## WHAT IS NEEDED:
Which lines in the records below include the word "listeners"? Report each of them in full.
═════ SUPPLIED DATA
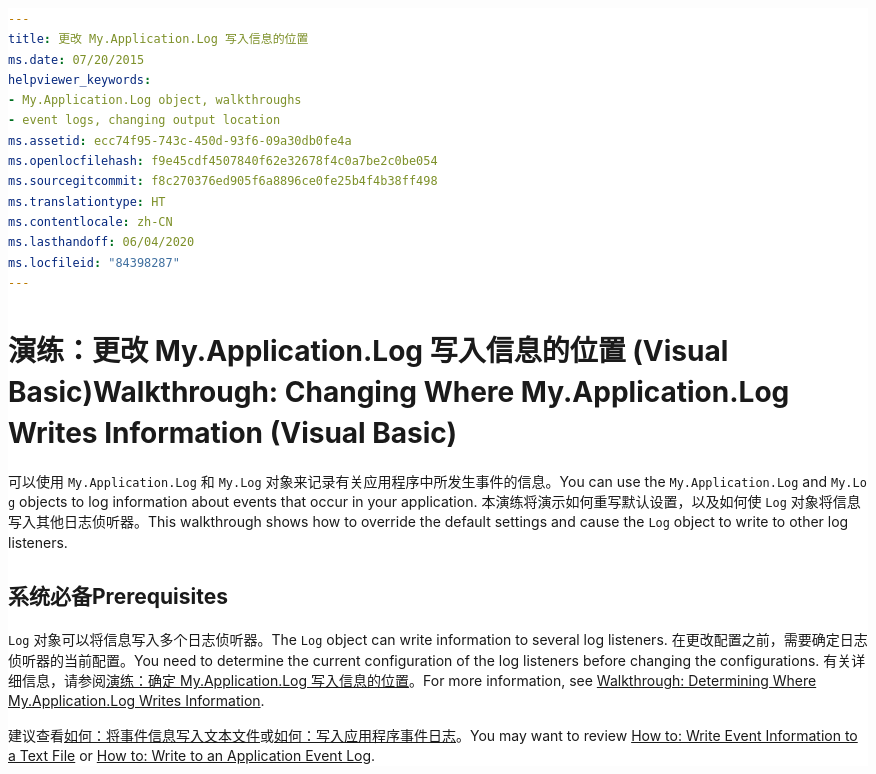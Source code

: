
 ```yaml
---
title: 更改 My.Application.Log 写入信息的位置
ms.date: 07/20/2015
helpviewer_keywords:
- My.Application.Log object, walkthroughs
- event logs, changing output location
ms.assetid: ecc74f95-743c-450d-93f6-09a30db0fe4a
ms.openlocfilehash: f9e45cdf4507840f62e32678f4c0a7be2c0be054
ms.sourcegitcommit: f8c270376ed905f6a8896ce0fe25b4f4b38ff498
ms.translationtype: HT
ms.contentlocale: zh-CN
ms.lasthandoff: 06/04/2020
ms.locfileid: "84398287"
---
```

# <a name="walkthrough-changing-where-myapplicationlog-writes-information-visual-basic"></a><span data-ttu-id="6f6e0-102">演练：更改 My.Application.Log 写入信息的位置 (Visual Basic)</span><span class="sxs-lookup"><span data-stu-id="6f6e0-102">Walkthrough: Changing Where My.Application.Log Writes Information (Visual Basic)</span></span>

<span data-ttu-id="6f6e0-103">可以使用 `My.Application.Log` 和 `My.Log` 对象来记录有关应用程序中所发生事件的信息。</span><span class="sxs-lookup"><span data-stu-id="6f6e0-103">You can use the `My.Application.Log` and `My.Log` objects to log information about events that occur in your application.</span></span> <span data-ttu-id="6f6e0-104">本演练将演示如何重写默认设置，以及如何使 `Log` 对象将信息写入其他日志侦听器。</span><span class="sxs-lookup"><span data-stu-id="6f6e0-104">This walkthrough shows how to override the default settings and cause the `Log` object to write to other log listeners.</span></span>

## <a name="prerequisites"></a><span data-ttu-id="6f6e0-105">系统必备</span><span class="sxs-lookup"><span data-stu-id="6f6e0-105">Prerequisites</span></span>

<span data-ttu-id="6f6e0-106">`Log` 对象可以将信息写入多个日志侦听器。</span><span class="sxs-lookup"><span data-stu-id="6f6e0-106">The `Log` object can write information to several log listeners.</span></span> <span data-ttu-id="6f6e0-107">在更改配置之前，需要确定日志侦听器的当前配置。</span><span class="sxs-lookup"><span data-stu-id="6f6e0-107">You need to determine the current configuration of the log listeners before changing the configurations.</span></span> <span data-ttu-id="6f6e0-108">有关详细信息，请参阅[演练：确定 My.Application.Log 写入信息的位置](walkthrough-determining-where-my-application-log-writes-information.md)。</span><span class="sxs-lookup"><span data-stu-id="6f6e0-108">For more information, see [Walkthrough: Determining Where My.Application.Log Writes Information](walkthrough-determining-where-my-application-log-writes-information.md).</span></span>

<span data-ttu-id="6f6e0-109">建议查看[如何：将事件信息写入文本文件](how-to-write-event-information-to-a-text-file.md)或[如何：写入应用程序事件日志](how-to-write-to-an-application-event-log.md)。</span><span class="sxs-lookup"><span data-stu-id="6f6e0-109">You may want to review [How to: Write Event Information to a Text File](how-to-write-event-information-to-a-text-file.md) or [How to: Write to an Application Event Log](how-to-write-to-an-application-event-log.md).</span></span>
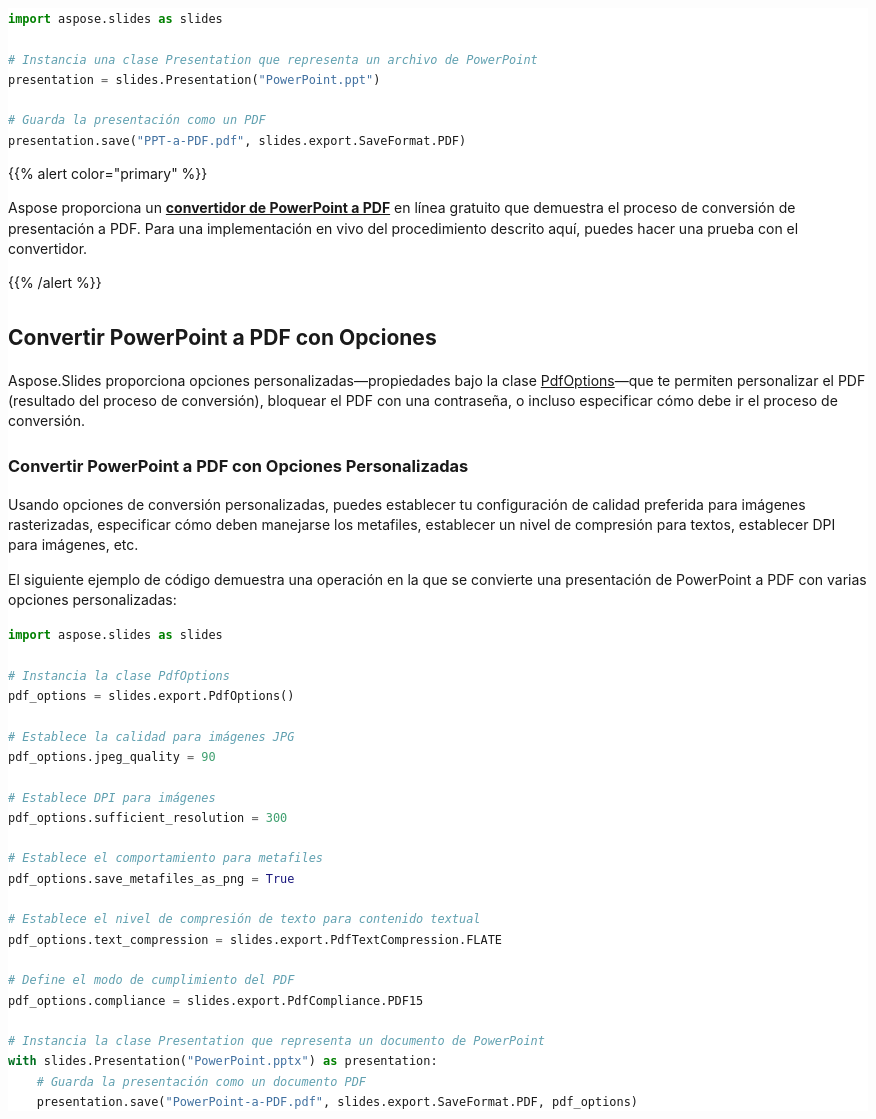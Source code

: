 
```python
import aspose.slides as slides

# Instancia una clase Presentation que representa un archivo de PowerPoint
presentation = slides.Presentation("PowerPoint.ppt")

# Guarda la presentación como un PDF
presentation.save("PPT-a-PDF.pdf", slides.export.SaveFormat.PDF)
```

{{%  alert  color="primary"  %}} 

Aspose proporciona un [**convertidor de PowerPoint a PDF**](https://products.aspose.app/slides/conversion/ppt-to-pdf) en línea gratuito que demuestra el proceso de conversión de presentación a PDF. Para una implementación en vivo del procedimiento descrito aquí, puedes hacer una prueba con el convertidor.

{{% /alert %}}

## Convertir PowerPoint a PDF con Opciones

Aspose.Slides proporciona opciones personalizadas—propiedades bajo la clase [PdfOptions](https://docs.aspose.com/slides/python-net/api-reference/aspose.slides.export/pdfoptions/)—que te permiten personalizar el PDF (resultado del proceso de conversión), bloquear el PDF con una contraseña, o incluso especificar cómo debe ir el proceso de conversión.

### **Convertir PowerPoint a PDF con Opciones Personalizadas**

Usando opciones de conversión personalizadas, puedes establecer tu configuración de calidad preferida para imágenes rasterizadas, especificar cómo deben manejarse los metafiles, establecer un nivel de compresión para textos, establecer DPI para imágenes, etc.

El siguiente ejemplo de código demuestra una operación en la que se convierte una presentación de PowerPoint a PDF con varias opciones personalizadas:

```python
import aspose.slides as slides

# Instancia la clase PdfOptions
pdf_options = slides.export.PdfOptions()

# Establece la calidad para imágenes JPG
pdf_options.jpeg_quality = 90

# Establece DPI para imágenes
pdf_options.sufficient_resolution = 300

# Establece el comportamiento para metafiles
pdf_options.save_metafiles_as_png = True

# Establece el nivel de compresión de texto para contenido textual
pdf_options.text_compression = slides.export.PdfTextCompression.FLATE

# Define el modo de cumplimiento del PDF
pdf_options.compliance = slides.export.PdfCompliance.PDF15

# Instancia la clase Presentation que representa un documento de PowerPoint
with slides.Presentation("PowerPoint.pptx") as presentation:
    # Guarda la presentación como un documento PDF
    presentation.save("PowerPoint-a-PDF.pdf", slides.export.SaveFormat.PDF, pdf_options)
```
══════════
## ANSWER AREA:
<span data-ttu-id="6f6e0-103">可以使用 `My.Application.Log` 和 `My.Log` 对象来记录有关应用程序中所发生事件的信息。</span><span class="sxs-lookup"><span data-stu-id="6f6e0-103">You can use the `My.Application.Log` and `My.Log` objects to log information about events that occur in your application.</span></span> <span data-ttu-id="6f6e0-104">本演练将演示如何重写默认设置，以及如何使 `Log` 对象将信息写入其他日志侦听器。</span><span class="sxs-lookup"><span data-stu-id="6f6e0-104">This walkthrough shows how to override the default settings and cause the `Log` object to write to other log listeners.</span></span>
<span data-ttu-id="6f6e0-106">`Log` 对象可以将信息写入多个日志侦听器。</span><span class="sxs-lookup"><span data-stu-id="6f6e0-106">The `Log` object can write information to several log listeners.</span></span> <span data-ttu-id="6f6e0-107">在更改配置之前，需要确定日志侦听器的当前配置。</span><span class="sxs-lookup"><span data-stu-id="6f6e0-107">You need to determine the current configuration of the log listeners before changing the configurations.</span></span> <span data-ttu-id="6f6e0-108">有关详细信息，请参阅[演练：确定 My.Application.Log 写入信息的位置](walkthrough-determining-where-my-application-log-writes-information.md)。</span><span class="sxs-lookup"><span data-stu-id="6f6e0-108">For more information, see [Walkthrough: Determining Where My.Application.Log Writes Information](walkthrough-determining-where-my-application-log-writes-information.md).</span></span>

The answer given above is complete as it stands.